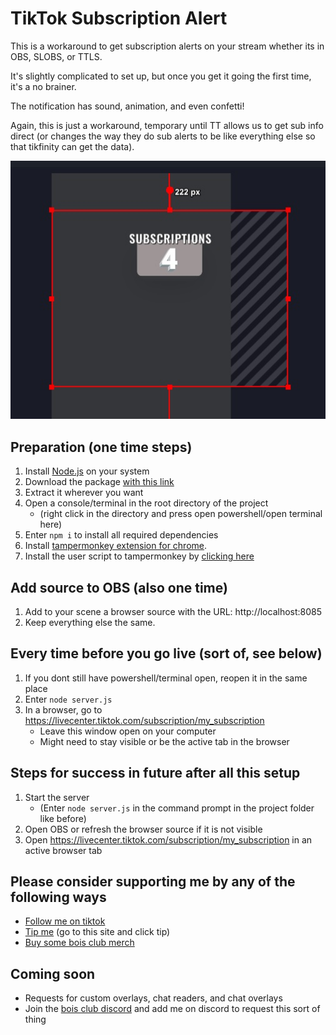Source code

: 
# TikTok Subscription Alert

This is a workaround to get subscription alerts on your stream whether its in OBS, SLOBS, or TTLS.

It's slightly complicated to set up, but once you get it going the first time, it's a no brainer.

The notification has sound, animation, and even confetti!

Again, this is just a workaround, temporary until TT allows us to get sub info direct (or changes the way they do sub alerts to be like everything else so that tikfinity can get the data).

![App Screenshot](https://github.com/bryanthaboi/tiktok-subscription-notification/raw/main/screenshot.jpg)
## Preparation (one time steps)
1. Install [Node.js](https://nodejs.org/) on your system
2. Download the package [with this link](https://github.com/bryanthaboi/tiktok-subscription-notification/archive/refs/heads/main.zip)
3. Extract it wherever you want
4. Open a console/terminal in the root directory of the project
    - (right click in the directory and press open powershell/open terminal here)
5. Enter `npm i` to install all required dependencies
6. Install [tampermonkey extension for chrome](https://chrome.google.com/webstore/detail/tampermonkey/dhdgffkkebhmkfjojejmpbldmpobfkfo?hl=en).
7. Install the user script to tampermonkey by [clicking here](https://github.com/bryanthaboi/tiktok-subscription-notification/raw/main/Subscription%20Socket.user.js)

## Add source to OBS (also one time)
1. Add to your scene a browser source with the URL: http://localhost:8085
2. Keep everything else the same.

## Every time before you go live (sort of, see below)
1. If you dont still have powershell/terminal open, reopen it in the same place 
2. Enter `node server.js`
3. In a browser, go to https://livecenter.tiktok.com/subscription/my_subscription
    - Leave this window open on your computer
    - Might need to stay visible or be the active tab in the browser

## Steps for success in future after all this setup
1. Start the server 
    - (Enter `node server.js` in the command prompt in the project folder like before)
2. Open OBS or refresh the browser source if it is not visible
3. Open https://livecenter.tiktok.com/subscription/my_subscription in an active browser tab

## Please consider supporting me by any of the following ways
- [Follow me on tiktok](https://tiktok.com/@bryanthaboi)
- [Tip me](https://bryanthaboi.com) (go to this site and click tip)
- [Buy some bois club merch](https://streamlabs.com/bryanthaboi/merch)

## Coming soon
- Requests for custom overlays, chat readers, and chat overlays
- Join the [bois club discord](https://bois.icu) and add me on discord to request this sort of thing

________

* [Exercise] Extract exactly and only the lines above from the line containing "4. Open a console/terminal" through the line containing "1. Start the server", both end lines included.

* [Solution to this problem]
4. Open a console/terminal in the root directory of the project
    - (right click in the directory and press open powershell/open terminal here)
5. Enter `npm i` to install all required dependencies
6. Install [tampermonkey extension for chrome](https://chrome.google.com/webstore/detail/tampermonkey/dhdgffkkebhmkfjojejmpbldmpobfkfo?hl=en).
7. Install the user script to tampermonkey by [clicking here](https://github.com/bryanthaboi/tiktok-subscription-notification/raw/main/Subscription%20Socket.user.js)

## Add source to OBS (also one time)
1. Add to your scene a browser source with the URL: http://localhost:8085
2. Keep everything else the same.

## Every time before you go live (sort of, see below)
1. If you dont still have powershell/terminal open, reopen it in the same place 
2. Enter `node server.js`
3. In a browser, go to https://livecenter.tiktok.com/subscription/my_subscription
    - Leave this window open on your computer
    - Might need to stay visible or be the active tab in the browser

## Steps for success in future after all this setup
1. Start the server 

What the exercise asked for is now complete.